WHAT THE TASK ASKS: Every entry must be transcribed without alteration.
-----
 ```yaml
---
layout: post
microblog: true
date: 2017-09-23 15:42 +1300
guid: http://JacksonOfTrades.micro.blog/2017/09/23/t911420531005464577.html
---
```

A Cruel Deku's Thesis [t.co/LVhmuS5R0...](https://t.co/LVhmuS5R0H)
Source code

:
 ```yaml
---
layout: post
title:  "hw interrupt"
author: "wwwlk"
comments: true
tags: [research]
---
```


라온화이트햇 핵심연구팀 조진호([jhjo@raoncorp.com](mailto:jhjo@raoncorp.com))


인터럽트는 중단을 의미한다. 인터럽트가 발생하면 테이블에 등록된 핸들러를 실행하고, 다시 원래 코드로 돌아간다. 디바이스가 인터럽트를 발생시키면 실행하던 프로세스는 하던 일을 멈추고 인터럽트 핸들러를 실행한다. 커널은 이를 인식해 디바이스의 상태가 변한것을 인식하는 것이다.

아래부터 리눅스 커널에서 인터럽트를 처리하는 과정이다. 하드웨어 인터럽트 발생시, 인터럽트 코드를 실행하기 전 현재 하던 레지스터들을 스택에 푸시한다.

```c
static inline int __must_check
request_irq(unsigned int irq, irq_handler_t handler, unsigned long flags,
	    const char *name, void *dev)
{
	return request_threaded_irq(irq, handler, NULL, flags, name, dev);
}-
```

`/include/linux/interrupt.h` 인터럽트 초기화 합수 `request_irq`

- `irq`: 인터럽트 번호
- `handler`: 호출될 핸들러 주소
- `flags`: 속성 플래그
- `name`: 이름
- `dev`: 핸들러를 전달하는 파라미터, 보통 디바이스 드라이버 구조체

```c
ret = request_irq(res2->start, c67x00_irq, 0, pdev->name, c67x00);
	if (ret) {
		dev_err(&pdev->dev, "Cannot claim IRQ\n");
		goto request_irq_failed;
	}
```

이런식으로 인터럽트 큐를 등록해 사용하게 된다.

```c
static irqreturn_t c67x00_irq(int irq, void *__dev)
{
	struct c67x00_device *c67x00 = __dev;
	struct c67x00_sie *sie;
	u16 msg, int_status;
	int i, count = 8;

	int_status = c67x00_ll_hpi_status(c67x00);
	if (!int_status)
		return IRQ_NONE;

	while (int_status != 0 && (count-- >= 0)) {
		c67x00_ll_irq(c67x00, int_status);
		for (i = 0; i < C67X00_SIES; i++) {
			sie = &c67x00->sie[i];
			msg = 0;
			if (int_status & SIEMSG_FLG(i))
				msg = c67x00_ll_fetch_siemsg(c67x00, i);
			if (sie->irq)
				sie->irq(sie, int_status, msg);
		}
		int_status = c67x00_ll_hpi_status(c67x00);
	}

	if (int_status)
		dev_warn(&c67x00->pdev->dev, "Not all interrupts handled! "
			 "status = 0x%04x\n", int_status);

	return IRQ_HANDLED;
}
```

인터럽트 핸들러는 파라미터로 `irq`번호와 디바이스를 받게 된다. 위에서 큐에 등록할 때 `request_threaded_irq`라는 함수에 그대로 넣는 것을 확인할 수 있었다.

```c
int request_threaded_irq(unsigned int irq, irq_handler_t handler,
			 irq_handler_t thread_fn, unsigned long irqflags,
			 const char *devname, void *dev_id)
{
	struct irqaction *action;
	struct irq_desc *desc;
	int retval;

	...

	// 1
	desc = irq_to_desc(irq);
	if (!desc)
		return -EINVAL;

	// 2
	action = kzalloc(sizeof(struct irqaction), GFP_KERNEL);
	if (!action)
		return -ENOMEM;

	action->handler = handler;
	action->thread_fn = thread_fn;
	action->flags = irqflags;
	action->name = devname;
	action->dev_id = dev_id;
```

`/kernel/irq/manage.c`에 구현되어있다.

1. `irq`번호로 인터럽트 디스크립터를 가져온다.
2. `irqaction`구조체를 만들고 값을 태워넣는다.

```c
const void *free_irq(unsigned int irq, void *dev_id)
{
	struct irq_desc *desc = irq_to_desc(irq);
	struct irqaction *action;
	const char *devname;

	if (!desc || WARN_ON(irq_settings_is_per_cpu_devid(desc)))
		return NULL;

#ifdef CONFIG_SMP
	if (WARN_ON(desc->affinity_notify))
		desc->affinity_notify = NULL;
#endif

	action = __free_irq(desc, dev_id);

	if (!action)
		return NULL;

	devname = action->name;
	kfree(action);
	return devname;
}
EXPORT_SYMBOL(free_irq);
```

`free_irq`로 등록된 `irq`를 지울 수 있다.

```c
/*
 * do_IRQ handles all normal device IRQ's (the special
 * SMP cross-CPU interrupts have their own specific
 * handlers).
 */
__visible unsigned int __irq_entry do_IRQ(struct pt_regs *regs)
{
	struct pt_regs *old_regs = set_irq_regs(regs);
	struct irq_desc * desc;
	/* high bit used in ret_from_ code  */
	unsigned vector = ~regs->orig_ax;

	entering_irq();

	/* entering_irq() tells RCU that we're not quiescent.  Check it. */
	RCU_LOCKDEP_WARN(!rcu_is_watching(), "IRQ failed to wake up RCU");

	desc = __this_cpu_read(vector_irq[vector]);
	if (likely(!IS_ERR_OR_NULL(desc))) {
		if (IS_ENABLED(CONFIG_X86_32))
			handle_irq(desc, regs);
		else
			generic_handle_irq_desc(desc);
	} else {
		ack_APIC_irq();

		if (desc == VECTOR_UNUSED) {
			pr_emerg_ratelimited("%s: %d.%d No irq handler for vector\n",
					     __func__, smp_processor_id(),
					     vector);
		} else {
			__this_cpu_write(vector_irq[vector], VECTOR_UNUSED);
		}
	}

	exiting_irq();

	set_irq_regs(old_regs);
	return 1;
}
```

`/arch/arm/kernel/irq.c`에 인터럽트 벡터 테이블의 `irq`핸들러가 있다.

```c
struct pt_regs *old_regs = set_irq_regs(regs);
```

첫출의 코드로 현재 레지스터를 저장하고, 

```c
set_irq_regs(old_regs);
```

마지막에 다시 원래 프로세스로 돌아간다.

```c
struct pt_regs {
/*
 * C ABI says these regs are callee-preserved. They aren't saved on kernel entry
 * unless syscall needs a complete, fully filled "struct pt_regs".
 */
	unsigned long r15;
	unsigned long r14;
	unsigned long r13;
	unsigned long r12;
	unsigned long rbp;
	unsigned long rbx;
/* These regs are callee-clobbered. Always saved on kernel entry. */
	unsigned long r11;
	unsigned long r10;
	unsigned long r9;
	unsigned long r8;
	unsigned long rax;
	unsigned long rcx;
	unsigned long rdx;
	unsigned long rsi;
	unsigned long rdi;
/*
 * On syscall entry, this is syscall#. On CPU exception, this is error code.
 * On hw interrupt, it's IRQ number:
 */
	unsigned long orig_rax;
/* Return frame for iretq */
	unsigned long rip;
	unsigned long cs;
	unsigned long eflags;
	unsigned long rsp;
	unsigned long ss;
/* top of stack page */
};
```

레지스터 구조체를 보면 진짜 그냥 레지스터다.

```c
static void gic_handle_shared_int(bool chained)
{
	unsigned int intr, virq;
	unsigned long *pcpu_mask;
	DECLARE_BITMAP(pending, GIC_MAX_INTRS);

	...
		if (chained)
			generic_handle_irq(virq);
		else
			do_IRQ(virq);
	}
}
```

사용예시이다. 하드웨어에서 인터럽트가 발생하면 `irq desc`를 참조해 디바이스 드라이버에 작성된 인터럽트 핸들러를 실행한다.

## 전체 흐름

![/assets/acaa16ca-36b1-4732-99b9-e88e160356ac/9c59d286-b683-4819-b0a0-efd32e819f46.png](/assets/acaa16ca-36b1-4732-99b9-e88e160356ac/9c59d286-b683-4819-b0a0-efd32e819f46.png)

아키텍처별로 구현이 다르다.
-----
SOLUTION BELOW:
 ```yaml
---
layout: post
microblog: true
date: 2017-09-23 15:42 +1300
guid: http://JacksonOfTrades.micro.blog/2017/09/23/t911420531005464577.html
---
```

A Cruel Deku's Thesis [t.co/LVhmuS5R0...](https://t.co/LVhmuS5R0H)
Source code

:
 ```yaml
---
layout: post
title:  "hw interrupt"
author: "wwwlk"
comments: true
tags: [research]
---
```


라온화이트햇 핵심연구팀 조진호([jhjo@raoncorp.com](mailto:jhjo@raoncorp.com))


인터럽트는 중단을 의미한다. 인터럽트가 발생하면 테이블에 등록된 핸들러를 실행하고, 다시 원래 코드로 돌아간다. 디바이스가 인터럽트를 발생시키면 실행하던 프로세스는 하던 일을 멈추고 인터럽트 핸들러를 실행한다. 커널은 이를 인식해 디바이스의 상태가 변한것을 인식하는 것이다.

아래부터 리눅스 커널에서 인터럽트를 처리하는 과정이다. 하드웨어 인터럽트 발생시, 인터럽트 코드를 실행하기 전 현재 하던 레지스터들을 스택에 푸시한다.

```c
static inline int __must_check
request_irq(unsigned int irq, irq_handler_t handler, unsigned long flags,
	    const char *name, void *dev)
{
	return request_threaded_irq(irq, handler, NULL, flags, name, dev);
}-
```

`/include/linux/interrupt.h` 인터럽트 초기화 합수 `request_irq`

- `irq`: 인터럽트 번호
- `handler`: 호출될 핸들러 주소
- `flags`: 속성 플래그
- `name`: 이름
- `dev`: 핸들러를 전달하는 파라미터, 보통 디바이스 드라이버 구조체

```c
ret = request_irq(res2->start, c67x00_irq, 0, pdev->name, c67x00);
	if (ret) {
		dev_err(&pdev->dev, "Cannot claim IRQ\n");
		goto request_irq_failed;
	}
```

이런식으로 인터럽트 큐를 등록해 사용하게 된다.

```c
static irqreturn_t c67x00_irq(int irq, void *__dev)
{
	struct c67x00_device *c67x00 = __dev;
	struct c67x00_sie *sie;
	u16 msg, int_status;
	int i, count = 8;

	int_status = c67x00_ll_hpi_status(c67x00);
	if (!int_status)
		return IRQ_NONE;

	while (int_status != 0 && (count-- >= 0)) {
		c67x00_ll_irq(c67x00, int_status);
		for (i = 0; i < C67X00_SIES; i++) {
			sie = &c67x00->sie[i];
			msg = 0;
			if (int_status & SIEMSG_FLG(i))
				msg = c67x00_ll_fetch_siemsg(c67x00, i);
			if (sie->irq)
				sie->irq(sie, int_status, msg);
		}
		int_status = c67x00_ll_hpi_status(c67x00);
	}

	if (int_status)
		dev_warn(&c67x00->pdev->dev, "Not all interrupts handled! "
			 "status = 0x%04x\n", int_status);

	return IRQ_HANDLED;
}
```

인터럽트 핸들러는 파라미터로 `irq`번호와 디바이스를 받게 된다. 위에서 큐에 등록할 때 `request_threaded_irq`라는 함수에 그대로 넣는 것을 확인할 수 있었다.

```c
int request_threaded_irq(unsigned int irq, irq_handler_t handler,
			 irq_handler_t thread_fn, unsigned long irqflags,
			 const char *devname, void *dev_id)
{
	struct irqaction *action;
	struct irq_desc *desc;
	int retval;

	...

	// 1
	desc = irq_to_desc(irq);
	if (!desc)
		return -EINVAL;

	// 2
	action = kzalloc(sizeof(struct irqaction), GFP_KERNEL);
	if (!action)
		return -ENOMEM;

	action->handler = handler;
	action->thread_fn = thread_fn;
	action->flags = irqflags;
	action->name = devname;
	action->dev_id = dev_id;
```

`/kernel/irq/manage.c`에 구현되어있다.

1. `irq`번호로 인터럽트 디스크립터를 가져온다.
2. `irqaction`구조체를 만들고 값을 태워넣는다.

```c
const void *free_irq(unsigned int irq, void *dev_id)
{
	struct irq_desc *desc = irq_to_desc(irq);
	struct irqaction *action;
	const char *devname;

	if (!desc || WARN_ON(irq_settings_is_per_cpu_devid(desc)))
		return NULL;

#ifdef CONFIG_SMP
	if (WARN_ON(desc->affinity_notify))
		desc->affinity_notify = NULL;
#endif

	action = __free_irq(desc, dev_id);

	if (!action)
		return NULL;

	devname = action->name;
	kfree(action);
	return devname;
}
EXPORT_SYMBOL(free_irq);
```

`free_irq`로 등록된 `irq`를 지울 수 있다.

```c
/*
 * do_IRQ handles all normal device IRQ's (the special
 * SMP cross-CPU interrupts have their own specific
 * handlers).
 */
__visible unsigned int __irq_entry do_IRQ(struct pt_regs *regs)
{
	struct pt_regs *old_regs = set_irq_regs(regs);
	struct irq_desc * desc;
	/* high bit used in ret_from_ code  */
	unsigned vector = ~regs->orig_ax;

	entering_irq();

	/* entering_irq() tells RCU that we're not quiescent.  Check it. */
	RCU_LOCKDEP_WARN(!rcu_is_watching(), "IRQ failed to wake up RCU");

	desc = __this_cpu_read(vector_irq[vector]);
	if (likely(!IS_ERR_OR_NULL(desc))) {
		if (IS_ENABLED(CONFIG_X86_32))
			handle_irq(desc, regs);
		else
			generic_handle_irq_desc(desc);
	} else {
		ack_APIC_irq();

		if (desc == VECTOR_UNUSED) {
			pr_emerg_ratelimited("%s: %d.%d No irq handler for vector\n",
					     __func__, smp_processor_id(),
					     vector);
		} else {
			__this_cpu_write(vector_irq[vector], VECTOR_UNUSED);
		}
	}

	exiting_irq();

	set_irq_regs(old_regs);
	return 1;
}
```

`/arch/arm/kernel/irq.c`에 인터럽트 벡터 테이블의 `irq`핸들러가 있다.

```c
struct pt_regs *old_regs = set_irq_regs(regs);
```

첫출의 코드로 현재 레지스터를 저장하고, 

```c
set_irq_regs(old_regs);
```

마지막에 다시 원래 프로세스로 돌아간다.

```c
struct pt_regs {
/*
 * C ABI says these regs are callee-preserved. They aren't saved on kernel entry
 * unless syscall needs a complete, fully filled "struct pt_regs".
 */
	unsigned long r15;
	unsigned long r14;
	unsigned long r13;
	unsigned long r12;
	unsigned long rbp;
	unsigned long rbx;
/* These regs are callee-clobbered. Always saved on kernel entry. */
	unsigned long r11;
	unsigned long r10;
	unsigned long r9;
	unsigned long r8;
	unsigned long rax;
	unsigned long rcx;
	unsigned long rdx;
	unsigned long rsi;
	unsigned long rdi;
/*
 * On syscall entry, this is syscall#. On CPU exception, this is error code.
 * On hw interrupt, it's IRQ number:
 */
	unsigned long orig_rax;
/* Return frame for iretq */
	unsigned long rip;
	unsigned long cs;
	unsigned long eflags;
	unsigned long rsp;
	unsigned long ss;
/* top of stack page */
};
```

레지스터 구조체를 보면 진짜 그냥 레지스터다.

```c
static void gic_handle_shared_int(bool chained)
{
	unsigned int intr, virq;
	unsigned long *pcpu_mask;
	DECLARE_BITMAP(pending, GIC_MAX_INTRS);

	...
		if (chained)
			generic_handle_irq(virq);
		else
			do_IRQ(virq);
	}
}
```

사용예시이다. 하드웨어에서 인터럽트가 발생하면 `irq desc`를 참조해 디바이스 드라이버에 작성된 인터럽트 핸들러를 실행한다.

## 전체 흐름

![/assets/acaa16ca-36b1-4732-99b9-e88e160356ac/9c59d286-b683-4819-b0a0-efd32e819f46.png](/assets/acaa16ca-36b1-4732-99b9-e88e160356ac/9c59d286-b683-4819-b0a0-efd32e819f46.png)

아키텍처별로 구현이 다르다.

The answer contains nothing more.